New child pornography detection software could save investigators time.
April 14, 2010— -- The fight against child pornography could be getting a new high-tech tool.
To help law enforcement with the task of analyzing a suspected child pornographer's computer, new software developed by a computer science professor at the Polytechnic Institute of New York University brings deleted photographs back from the computer's trash and searches them for potentially explicit images of children and differentiates them from images of adult.
The program scans for faces of children, nudity and other features to help flag images that could possibly be illegal contraband.
"It uses machine-learning algorithms to distinguish child from not-child," said Nasir Memon, a professor of computer science who created the program with his students.
"Machine learning" refers to a process by which a program learns to identify certain kinds of images by processing other similar images.
"[The program looks] at the face, skin, nudity, other features potentially that combine together, to pull out the most likely images which could be problematic," he said.
The program was designed to help law enforcement, defense and intelligence officials and private investigators hired by the private sector, Memon said.
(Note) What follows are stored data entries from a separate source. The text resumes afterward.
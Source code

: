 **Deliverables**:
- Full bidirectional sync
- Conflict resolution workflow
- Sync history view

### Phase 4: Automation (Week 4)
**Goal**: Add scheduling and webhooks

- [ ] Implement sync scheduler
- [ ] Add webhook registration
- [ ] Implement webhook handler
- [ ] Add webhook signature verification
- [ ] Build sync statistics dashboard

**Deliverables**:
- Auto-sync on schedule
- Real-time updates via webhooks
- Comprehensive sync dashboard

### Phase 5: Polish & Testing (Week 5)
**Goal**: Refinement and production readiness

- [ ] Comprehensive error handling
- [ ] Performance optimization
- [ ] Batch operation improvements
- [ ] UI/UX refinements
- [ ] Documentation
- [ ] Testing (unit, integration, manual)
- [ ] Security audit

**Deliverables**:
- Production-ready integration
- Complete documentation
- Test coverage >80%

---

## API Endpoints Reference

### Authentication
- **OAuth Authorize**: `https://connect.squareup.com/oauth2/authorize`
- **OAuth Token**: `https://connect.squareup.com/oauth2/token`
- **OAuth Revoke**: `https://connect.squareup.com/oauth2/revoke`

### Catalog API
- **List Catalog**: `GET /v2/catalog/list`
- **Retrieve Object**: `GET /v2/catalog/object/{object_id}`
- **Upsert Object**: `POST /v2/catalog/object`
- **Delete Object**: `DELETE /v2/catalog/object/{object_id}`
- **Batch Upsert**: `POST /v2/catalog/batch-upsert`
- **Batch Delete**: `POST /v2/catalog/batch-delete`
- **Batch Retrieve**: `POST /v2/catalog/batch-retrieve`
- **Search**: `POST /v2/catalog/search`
As law enforcement grapples with increasing volumes of digital child porn, child advocates say technology that can help streamline the identification process is becoming more valuable.
"It is a struggle for law enforcement who are working child porn cases," said Michelle Collins, vice president of the National Center for Missing and Exploited Children's exploited children division. "Over the last few years, the size of the child porn being seized has increased dramatically."
Memon said the program computes the distance between a person's eyes and nose and other facial features to separate children from adults, but low light and non-frontal photos can skew results.
The program is about 70 percent accurate in identifying images of children, Memon said, but he added that even that success rate could be helpful in narrowing the field for investigators building a case against a child porn suspect.
Through Digital Assembly, a Brooklyn, N.Y.-based start-up created by Memon and two of his students, he previously released a version of the software that recovers deleted and fragmented digital images. The newest version of the software, called Adroit, will launch later this month and includes the new filtering technology.
In addition to scanning for potentially explicit images of children, he said the program can search for explicit images of adults, photographs of a particular person and indoor or outdoor photos.